Data items
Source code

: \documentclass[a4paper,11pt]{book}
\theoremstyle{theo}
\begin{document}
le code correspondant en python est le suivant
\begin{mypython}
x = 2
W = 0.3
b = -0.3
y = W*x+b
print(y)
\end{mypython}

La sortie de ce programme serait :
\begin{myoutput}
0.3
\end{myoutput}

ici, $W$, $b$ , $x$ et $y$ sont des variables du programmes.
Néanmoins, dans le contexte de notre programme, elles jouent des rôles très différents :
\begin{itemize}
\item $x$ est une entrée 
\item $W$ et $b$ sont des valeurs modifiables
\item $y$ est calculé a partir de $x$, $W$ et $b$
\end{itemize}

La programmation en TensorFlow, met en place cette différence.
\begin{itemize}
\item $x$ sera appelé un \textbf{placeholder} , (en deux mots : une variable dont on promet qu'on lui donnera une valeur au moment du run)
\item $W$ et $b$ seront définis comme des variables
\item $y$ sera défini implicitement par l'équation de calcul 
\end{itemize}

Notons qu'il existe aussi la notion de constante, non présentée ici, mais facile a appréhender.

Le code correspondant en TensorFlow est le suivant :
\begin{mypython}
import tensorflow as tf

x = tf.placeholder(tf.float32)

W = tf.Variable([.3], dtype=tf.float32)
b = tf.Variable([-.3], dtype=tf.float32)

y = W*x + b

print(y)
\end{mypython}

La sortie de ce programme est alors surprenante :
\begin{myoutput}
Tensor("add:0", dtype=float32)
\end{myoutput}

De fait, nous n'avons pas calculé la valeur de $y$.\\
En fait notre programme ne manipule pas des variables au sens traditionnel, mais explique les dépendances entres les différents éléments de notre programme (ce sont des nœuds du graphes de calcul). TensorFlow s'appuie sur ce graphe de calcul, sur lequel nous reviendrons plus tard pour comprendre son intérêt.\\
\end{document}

*Your instructions*. From the line with "des valeurs modifiables" through the final line of the records, return each line exactly. Leave out the rest.

*Written answer*.
\item $W$ et $b$ sont des valeurs modifiables
\item $y$ est calculé a partir de $x$, $W$ et $b$
\end{itemize}

La programmation en TensorFlow, met en place cette différence.
\begin{itemize}
\item $x$ sera appelé un \textbf{placeholder} , (en deux mots : une variable dont on promet qu'on lui donnera une valeur au moment du run)
\item $W$ et $b$ seront définis comme des variables
\item $y$ sera défini implicitement par l'équation de calcul 
\end{itemize}

Notons qu'il existe aussi la notion de constante, non présentée ici, mais facile a appréhender.

Le code correspondant en TensorFlow est le suivant :
\begin{mypython}
import tensorflow as tf

x = tf.placeholder(tf.float32)

W = tf.Variable([.3], dtype=tf.float32)
b = tf.Variable([-.3], dtype=tf.float32)

y = W*x + b

print(y)
\end{mypython}

La sortie de ce programme est alors surprenante :
\begin{myoutput}
Tensor("add:0", dtype=float32)
\end{myoutput}

De fait, nous n'avons pas calculé la valeur de $y$.\\
En fait notre programme ne manipule pas des variables au sens traditionnel, mais explique les dépendances entres les différents éléments de notre programme (ce sont des nœuds du graphes de calcul). TensorFlow s'appuie sur ce graphe de calcul, sur lequel nous reviendrons plus tard pour comprendre son intérêt.\\
\end{document}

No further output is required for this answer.